Deploying a windows service fails first time, works on retry

Hi,

I have a release process that includes a step where I deploy a windows service. Every time I run a deployment, I find that this step fails to purge the service install directory because files are still in use. If I retry the step, it works fine second time around. I’m fairly sure that this is because the service takes a relatively long time to stop. I can see that the stop action is requested by the tentacle in the AfterPreDeploy.ps1 script that the service install step executes.

I assume that the depoyment step is not waiting for the service state to change from “stopping” to “stopped” before trying to update it. Is it possible currently to set a wait period in the deployment, or to change the step so that it checks that the service state is “Stopped” rather than “Stopping” before attempting to overwrite the service files?

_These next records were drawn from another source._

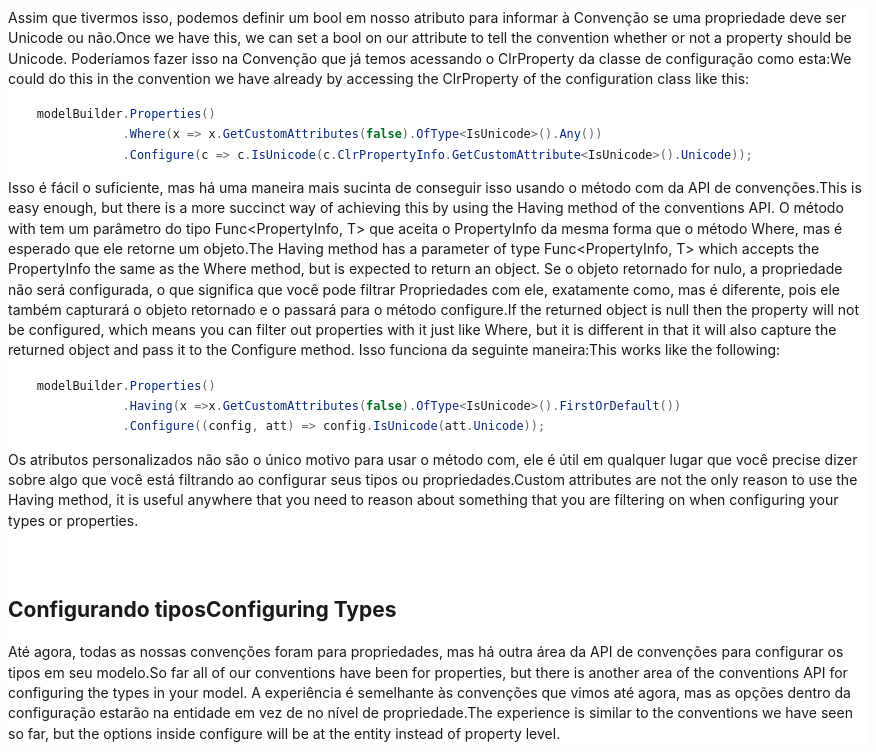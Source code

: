 <span data-ttu-id="3e290-152">Assim que tivermos isso, podemos definir um bool em nosso atributo para informar à Convenção se uma propriedade deve ser Unicode ou não.</span><span class="sxs-lookup"><span data-stu-id="3e290-152">Once we have this, we can set a bool on our attribute to tell the convention whether or not a property should be Unicode.</span></span> <span data-ttu-id="3e290-153">Poderíamos fazer isso na Convenção que já temos acessando o ClrProperty da classe de configuração como esta:</span><span class="sxs-lookup"><span data-stu-id="3e290-153">We could do this in the convention we have already by accessing the ClrProperty of the configuration class like this:</span></span>

``` csharp
    modelBuilder.Properties()
                .Where(x => x.GetCustomAttributes(false).OfType<IsUnicode>().Any())
                .Configure(c => c.IsUnicode(c.ClrPropertyInfo.GetCustomAttribute<IsUnicode>().Unicode));
```

<span data-ttu-id="3e290-154">Isso é fácil o suficiente, mas há uma maneira mais sucinta de conseguir isso usando o método com da API de convenções.</span><span class="sxs-lookup"><span data-stu-id="3e290-154">This is easy enough, but there is a more succinct way of achieving this by using the Having method of the conventions API.</span></span> <span data-ttu-id="3e290-155">O método with tem um parâmetro do tipo Func&lt;PropertyInfo, T&gt; que aceita o PropertyInfo da mesma forma que o método Where, mas é esperado que ele retorne um objeto.</span><span class="sxs-lookup"><span data-stu-id="3e290-155">The Having method has a parameter of type Func&lt;PropertyInfo, T&gt; which accepts the PropertyInfo the same as the Where method, but is expected to return an object.</span></span> <span data-ttu-id="3e290-156">Se o objeto retornado for nulo, a propriedade não será configurada, o que significa que você pode filtrar Propriedades com ele, exatamente como, mas é diferente, pois ele também capturará o objeto retornado e o passará para o método configure.</span><span class="sxs-lookup"><span data-stu-id="3e290-156">If the returned object is null then the property will not be configured, which means you can filter out properties with it just like Where, but it is different in that it will also capture the returned object and pass it to the Configure method.</span></span> <span data-ttu-id="3e290-157">Isso funciona da seguinte maneira:</span><span class="sxs-lookup"><span data-stu-id="3e290-157">This works like the following:</span></span>

``` csharp
    modelBuilder.Properties()
                .Having(x =>x.GetCustomAttributes(false).OfType<IsUnicode>().FirstOrDefault())
                .Configure((config, att) => config.IsUnicode(att.Unicode));
```

<span data-ttu-id="3e290-158">Os atributos personalizados não são o único motivo para usar o método com, ele é útil em qualquer lugar que você precise dizer sobre algo que você está filtrando ao configurar seus tipos ou propriedades.</span><span class="sxs-lookup"><span data-stu-id="3e290-158">Custom attributes are not the only reason to use the Having method, it is useful anywhere that you need to reason about something that you are filtering on when configuring your types or properties.</span></span>

 

## <a name="configuring-types"></a><span data-ttu-id="3e290-159">Configurando tipos</span><span class="sxs-lookup"><span data-stu-id="3e290-159">Configuring Types</span></span>

<span data-ttu-id="3e290-160">Até agora, todas as nossas convenções foram para propriedades, mas há outra área da API de convenções para configurar os tipos em seu modelo.</span><span class="sxs-lookup"><span data-stu-id="3e290-160">So far all of our conventions have been for properties, but there is another area of the conventions API for configuring the types in your model.</span></span> <span data-ttu-id="3e290-161">A experiência é semelhante às convenções que vimos até agora, mas as opções dentro da configuração estarão na entidade em vez de no nível de propriedade.</span><span class="sxs-lookup"><span data-stu-id="3e290-161">The experience is similar to the conventions we have seen so far, but the options inside configure will be at the entity instead of property level.</span></span>
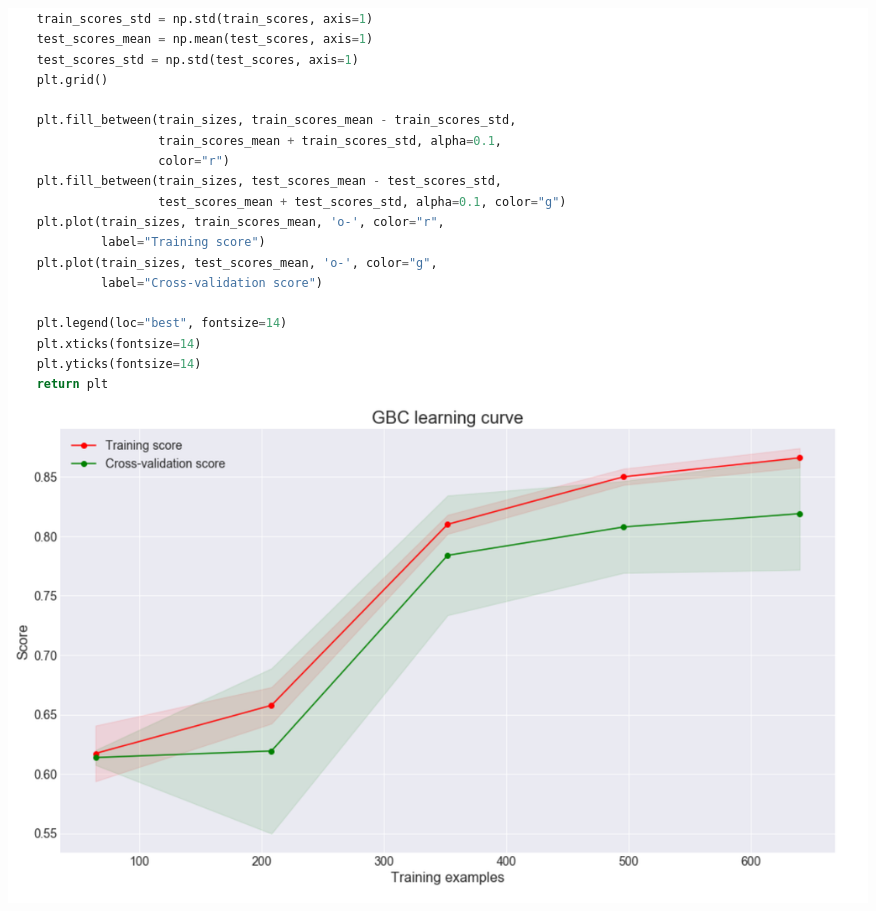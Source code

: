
 ```python
    train_scores_std = np.std(train_scores, axis=1)
    test_scores_mean = np.mean(test_scores, axis=1)
    test_scores_std = np.std(test_scores, axis=1)
    plt.grid()

    plt.fill_between(train_sizes, train_scores_mean - train_scores_std,
                     train_scores_mean + train_scores_std, alpha=0.1,
                     color="r")
    plt.fill_between(train_sizes, test_scores_mean - test_scores_std,
                     test_scores_mean + test_scores_std, alpha=0.1, color="g")
    plt.plot(train_sizes, train_scores_mean, 'o-', color="r",
             label="Training score")
    plt.plot(train_sizes, test_scores_mean, 'o-', color="g",
             label="Cross-validation score")

    plt.legend(loc="best", fontsize=14)
    plt.xticks(fontsize=14)
    plt.yticks(fontsize=14)
    return plt
```

![chart34](imgs/md_chart34.png)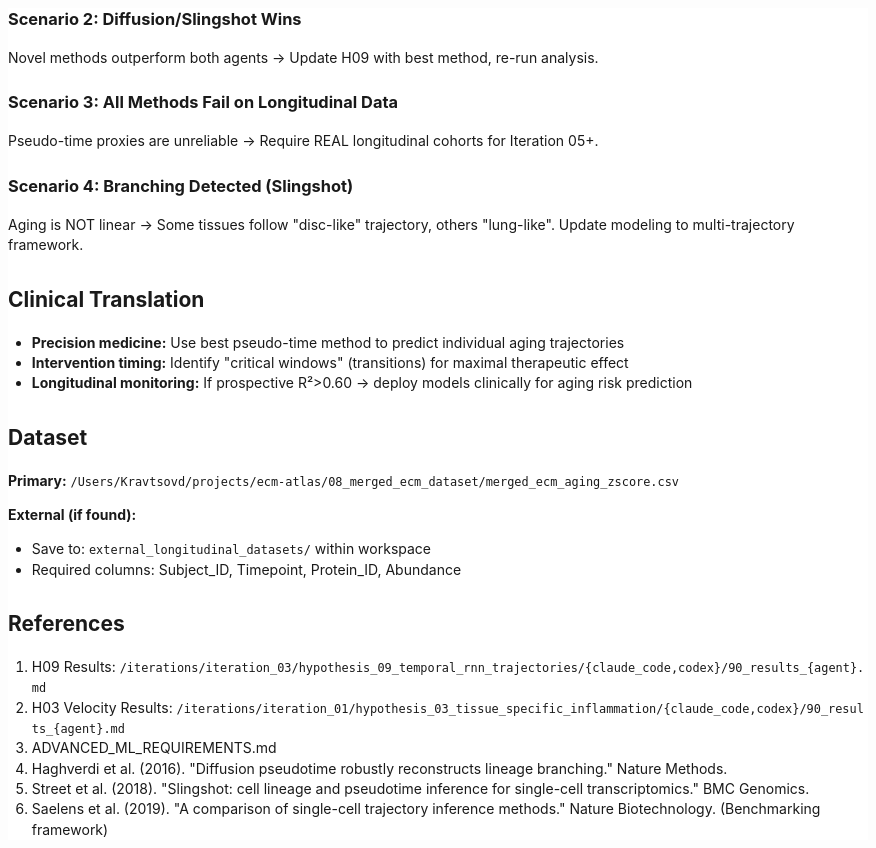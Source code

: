 ### Scenario 2: Diffusion/Slingshot Wins
Novel methods outperform both agents → Update H09 with best method, re-run analysis.

### Scenario 3: All Methods Fail on Longitudinal Data
Pseudo-time proxies are unreliable → Require REAL longitudinal cohorts for Iteration 05+.

### Scenario 4: Branching Detected (Slingshot)
Aging is NOT linear → Some tissues follow "disc-like" trajectory, others "lung-like". Update modeling to multi-trajectory framework.

## Clinical Translation

- **Precision medicine:** Use best pseudo-time method to predict individual aging trajectories
- **Intervention timing:** Identify "critical windows" (transitions) for maximal therapeutic effect
- **Longitudinal monitoring:** If prospective R²>0.60 → deploy models clinically for aging risk prediction

## Dataset

**Primary:**
`/Users/Kravtsovd/projects/ecm-atlas/08_merged_ecm_dataset/merged_ecm_aging_zscore.csv`

**External (if found):**
- Save to: `external_longitudinal_datasets/` within workspace
- Required columns: Subject_ID, Timepoint, Protein_ID, Abundance

## References

1. H09 Results: `/iterations/iteration_03/hypothesis_09_temporal_rnn_trajectories/{claude_code,codex}/90_results_{agent}.md`
2. H03 Velocity Results: `/iterations/iteration_01/hypothesis_03_tissue_specific_inflammation/{claude_code,codex}/90_results_{agent}.md`
3. ADVANCED_ML_REQUIREMENTS.md
4. Haghverdi et al. (2016). "Diffusion pseudotime robustly reconstructs lineage branching." Nature Methods.
5. Street et al. (2018). "Slingshot: cell lineage and pseudotime inference for single-cell transcriptomics." BMC Genomics.
6. Saelens et al. (2019). "A comparison of single-cell trajectory inference methods." Nature Biotechnology. (Benchmarking framework)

If it’s not, can that be added please?

Hi Mark,
The AfterPreDeploy.ps1 scripts use the Stop-Service
PowerShell command which to my understanding does not wait until it completes before returning.
I have created a ticket to update these scripts so that the deployment waits until the service has stopped (or failed) before continuing.
See https://github.com/OctopusDeploy/Issues/issues/1677

In the meantime you should be able to create a work around by adding a deployment script to sleep for some appropriate period of time. e.g.
Sleep 10

Give this a go and let me know if this temporarily gets around the problem. Hopefully you can get these deployments back to a success every time.

Thanks for bringing this to our attention! Ill be sure to keep you updated as the fix progresses.
Cheers,
Rob

After some further investigation it looks like Stop-Service actually does wait untill the service state is Stopped
You can continue to use the previously described sleep mechanism to wait for the service to stop or use the following script

$service = ‘MyService’
Stop-Service $service
do {
Start-Sleep -Milliseconds 200
}
until ((Get-Service $service).status -eq ‘Stopped’)

however I would like to know more about why your deployment in particular is failing. Could you please provide some of the task logs around this deployment as well as details around the typical stopping time of the service in question.

Thanks again,
Rob

Thanks for this Robert - I’ll try setting up a script to work around this.

I suspect that the issue that I’m seeing with this service is related to the fact that it’s doing a lot of asynchronous task work - the developer who wrote it has also written a bunch of logging code, and in fact the install step fails because an assembly used to log messages to the database is actually in use, so I think now that perhaps the service receives a stop request, fires off a final “I’m shutting down” log message asynchronously, and stops. Bcause there is a short delay while it writes to the database, the background thread is still active, while the log message is written out…

Anyway, I’ll look at some script options for this install instead.

Hi Mark,
Thanks for the update, that makes a lot more sense. Let me know if you experience any further issues around these service deployments.